US astrophysicist John Mather addresses a press conference at NASA headquarters in Washington 03 October 2006. Photo courtesy of Nicholas Kamm and AFP.
by Richard Ingham
Paris (AFP) Oct 03, 2006
The 2006 Nobel Physics prize has rewarded big science -- and arguably the biggest science of them all: probing the origin of the Universe itself. Sketched in the late 1940s, contested at first by other scientists and still bitterly assailed by Christian fundamentalists, the "Big Bang" theory has moved from the margins to the centre of our conceptual architecture of the cosmos.

Two men who bear much of the credit for this transition are American astrophysicists John Mather and George Smoot, who were rewarded with the Nobel on Tuesday for their work with a NASA space probe, the Cosmic Background Explorer (COBE) satellite.

COBE's results were "the greatest discovery of the (20th) century, if not of all times," their great British contemporary, Stephen Hawking, said in 1992.

Launched in 1989, COBE sent back a ream of hard data to buttress the notion that the Universe was born from a cataclysmic blast, since calculated to be around 13.7 billion years ago.

From this explosion came the cosmic soup-to-nuts: galaxies, stars, planets, black holes, life -- everything.

The key to the Big Bang idea is a phenomenon called cosmic microwave background radiation, or CMB for short.

It is the shockwave of energy that issued from the blast and is still radiating across the expanding skies as limits of the Universe are pushed back.
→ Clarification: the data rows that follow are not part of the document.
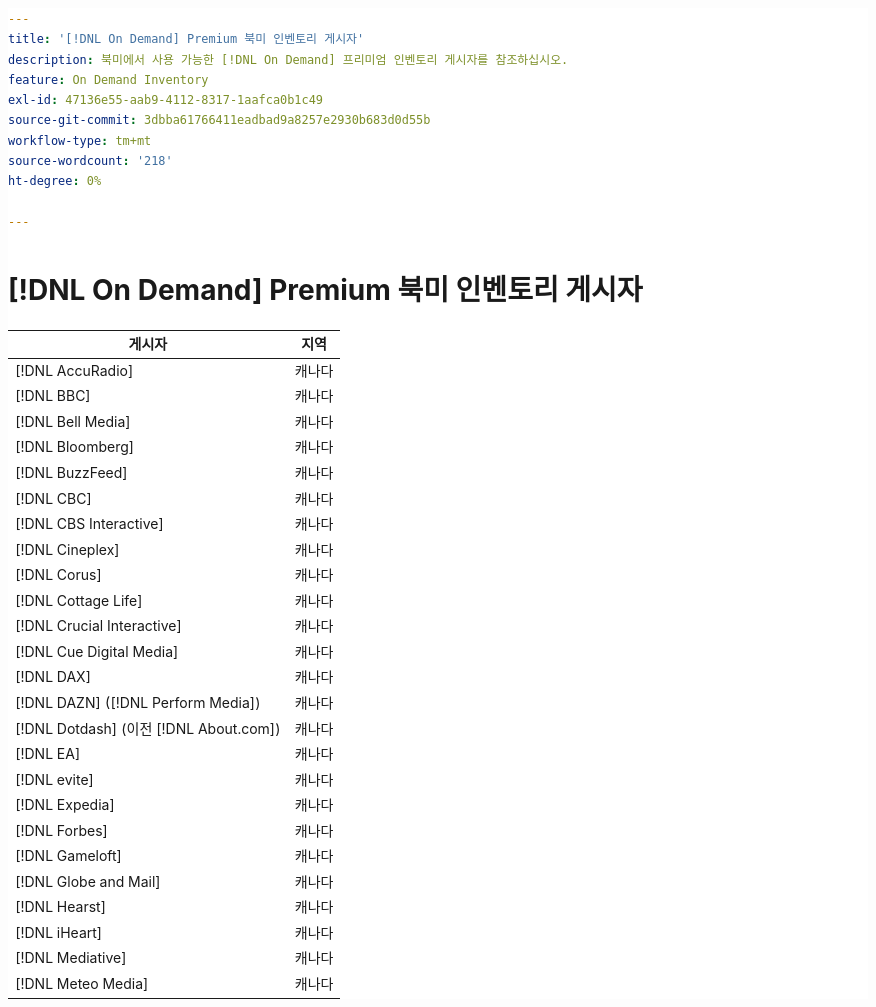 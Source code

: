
 ```yaml
---
title: '[!DNL On Demand] Premium 북미 인벤토리 게시자'
description: 북미에서 사용 가능한 [!DNL On Demand] 프리미엄 인벤토리 게시자를 참조하십시오.
feature: On Demand Inventory
exl-id: 47136e55-aab9-4112-8317-1aafca0b1c49
source-git-commit: 3dbba61766411eadbad9a8257e2930b683d0d55b
workflow-type: tm+mt
source-wordcount: '218'
ht-degree: 0%

---
```


# [!DNL On Demand] Premium 북미 인벤토리 게시자



| 게시자 | 지역 |
|---------------------------------------------|--------|
| [!DNL AccuRadio] | 캐나다 |
| [!DNL BBC] | 캐나다 |
| [!DNL Bell Media] | 캐나다 |
| [!DNL Bloomberg] | 캐나다 |
| [!DNL BuzzFeed] | 캐나다 |
| [!DNL CBC] | 캐나다 |
| [!DNL CBS Interactive] | 캐나다 |
| [!DNL Cineplex] | 캐나다 |
| [!DNL Corus] | 캐나다 |
| [!DNL Cottage Life] | 캐나다 |
| [!DNL Crucial Interactive] | 캐나다 |
| [!DNL Cue Digital Media] | 캐나다 |
| [!DNL DAX] | 캐나다 |
| [!DNL DAZN] ([!DNL Perform Media]) | 캐나다 |
| [!DNL Dotdash] (이전  [!DNL About.com]) | 캐나다 |
| [!DNL EA] | 캐나다 |
| [!DNL evite] | 캐나다 |
| [!DNL Expedia] | 캐나다 |
| [!DNL Forbes] | 캐나다 |
| [!DNL Gameloft] | 캐나다 |
| [!DNL Globe and Mail] | 캐나다 |
| [!DNL Hearst] | 캐나다 |
| [!DNL iHeart] | 캐나다 |
| [!DNL Mediative] | 캐나다 |
| [!DNL Meteo Media] | 캐나다 | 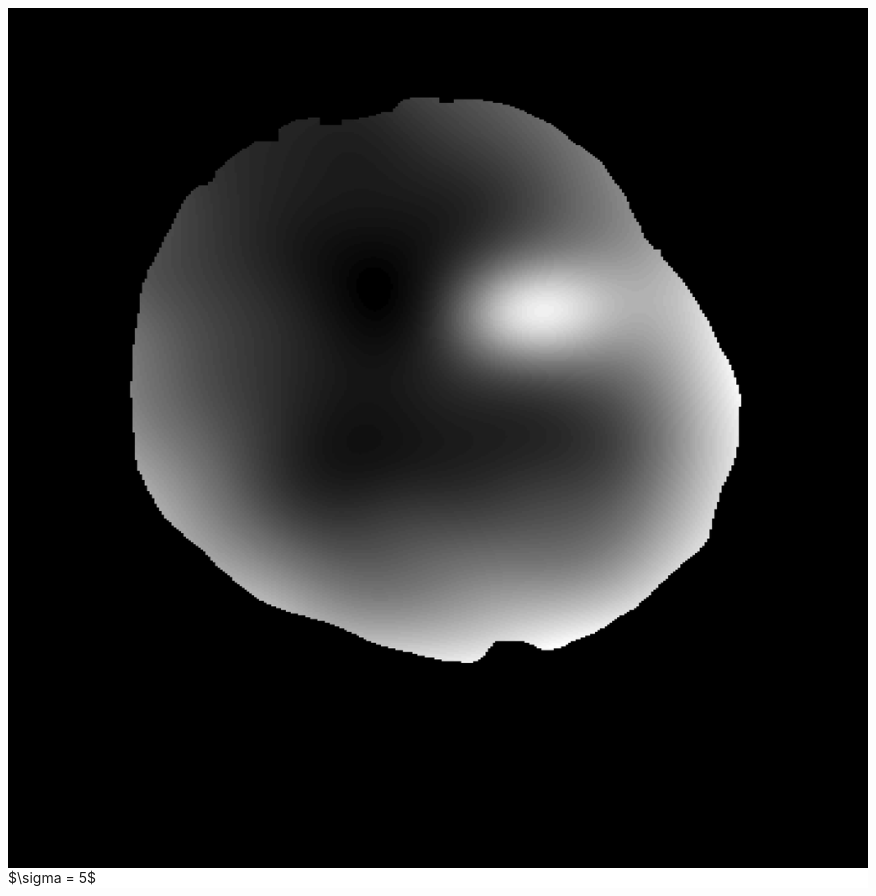 <img src="figure/161-413_20110710_1619_CT_2_HEAD_Head_smooth10.png" style="width:100%; display: block; margin: auto;" alt="MISTIE LOGO">
</div>
   <div class="column-left">
   $\sigma = 5$ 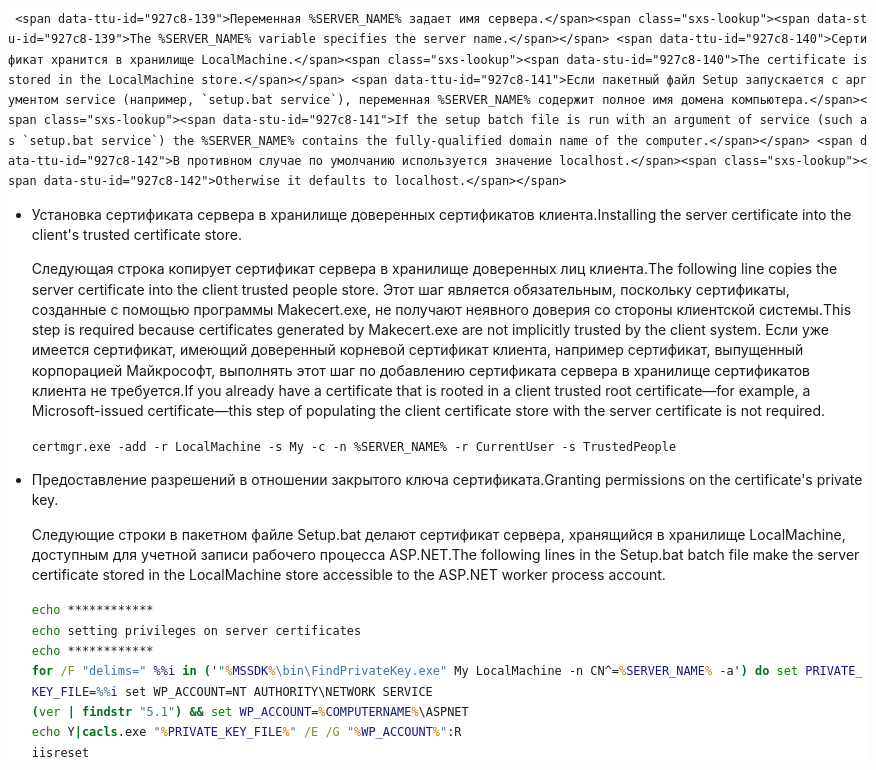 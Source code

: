      <span data-ttu-id="927c8-139">Переменная %SERVER_NAME% задает имя сервера.</span><span class="sxs-lookup"><span data-stu-id="927c8-139">The %SERVER_NAME% variable specifies the server name.</span></span> <span data-ttu-id="927c8-140">Сертификат хранится в хранилище LocalMachine.</span><span class="sxs-lookup"><span data-stu-id="927c8-140">The certificate is stored in the LocalMachine store.</span></span> <span data-ttu-id="927c8-141">Если пакетный файл Setup запускается с аргументом service (например, `setup.bat service`), переменная %SERVER_NAME% содержит полное имя домена компьютера.</span><span class="sxs-lookup"><span data-stu-id="927c8-141">If the setup batch file is run with an argument of service (such as `setup.bat service`) the %SERVER_NAME% contains the fully-qualified domain name of the computer.</span></span> <span data-ttu-id="927c8-142">В противном случае по умолчанию используется значение localhost.</span><span class="sxs-lookup"><span data-stu-id="927c8-142">Otherwise it defaults to localhost.</span></span>

- <span data-ttu-id="927c8-143">Установка сертификата сервера в хранилище доверенных сертификатов клиента.</span><span class="sxs-lookup"><span data-stu-id="927c8-143">Installing the server certificate into the client's trusted certificate store.</span></span>

     <span data-ttu-id="927c8-144">Следующая строка копирует сертификат сервера в хранилище доверенных лиц клиента.</span><span class="sxs-lookup"><span data-stu-id="927c8-144">The following line copies the server certificate into the client trusted people store.</span></span> <span data-ttu-id="927c8-145">Этот шаг является обязательным, поскольку сертификаты, созданные с помощью программы Makecert.exe, не получают неявного доверия со стороны клиентской системы.</span><span class="sxs-lookup"><span data-stu-id="927c8-145">This step is required because certificates generated by Makecert.exe are not implicitly trusted by the client system.</span></span> <span data-ttu-id="927c8-146">Если уже имеется сертификат, имеющий доверенный корневой сертификат клиента, например сертификат, выпущенный корпорацией Майкрософт, выполнять этот шаг по добавлению сертификата сервера в хранилище сертификатов клиента не требуется.</span><span class="sxs-lookup"><span data-stu-id="927c8-146">If you already have a certificate that is rooted in a client trusted root certificate—for example, a Microsoft-issued certificate—this step of populating the client certificate store with the server certificate is not required.</span></span>

    ```console
    certmgr.exe -add -r LocalMachine -s My -c -n %SERVER_NAME% -r CurrentUser -s TrustedPeople
    ```

- <span data-ttu-id="927c8-147">Предоставление разрешений в отношении закрытого ключа сертификата.</span><span class="sxs-lookup"><span data-stu-id="927c8-147">Granting permissions on the certificate's private key.</span></span>

     <span data-ttu-id="927c8-148">Следующие строки в пакетном файле Setup.bat делают сертификат сервера, хранящийся в хранилище LocalMachine, доступным для учетной записи рабочего процесса ASP.NET.</span><span class="sxs-lookup"><span data-stu-id="927c8-148">The following lines in the Setup.bat batch file make the server certificate stored in the LocalMachine store accessible to the ASP.NET worker process account.</span></span>

    ```bat
    echo ************
    echo setting privileges on server certificates
    echo ************
    for /F "delims=" %%i in ('"%MSSDK%\bin\FindPrivateKey.exe" My LocalMachine -n CN^=%SERVER_NAME% -a') do set PRIVATE_KEY_FILE=%%i set WP_ACCOUNT=NT AUTHORITY\NETWORK SERVICE
    (ver | findstr "5.1") && set WP_ACCOUNT=%COMPUTERNAME%\ASPNET
    echo Y|cacls.exe "%PRIVATE_KEY_FILE%" /E /G "%WP_ACCOUNT%":R
    iisreset
    ```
It has been dubbed "the first light of the Universe", although it is in the microwave part of the energy spectrum and thus is invisible to the human eye.

CMB had been proposed in the 1940s but its existence was only confirmed in 1964, thanks to a pair of physicists who took the trouble to investigate a blizzard of noise from a radio receiver (the duo, Arno Penzias and Robert Wilson, received the 1978 Nobel for their pains).

For astrophysicists, the CMB excites the same fascination as dinosaur bones for palaeontologists -- it is a fossil radiation, a treasure of secrets to tease out about the early Universe.

COBE's big achievement was to bear out two ideas about CMB.

According to the Big Bang scenario, the Universe was born in intense heat.

It took around 300,000 years for the Universe to cool down to a temperature at which atoms can form and for the CMB to be released from what had been a thick, opaque stew of neutrons and charged particles.

Over the billions of years, the CMB, which began at around 3,000 degrees Celsius, must have cooled down.

COBE radioed back a pattern of frequencies, the so-called blackbody spectrum, that showed the CMB had a temperature, as predicted, of 2.7 degrees above absolute zero.

The probe's other major work was to measure whether the CMB was a smooth wave in every direction.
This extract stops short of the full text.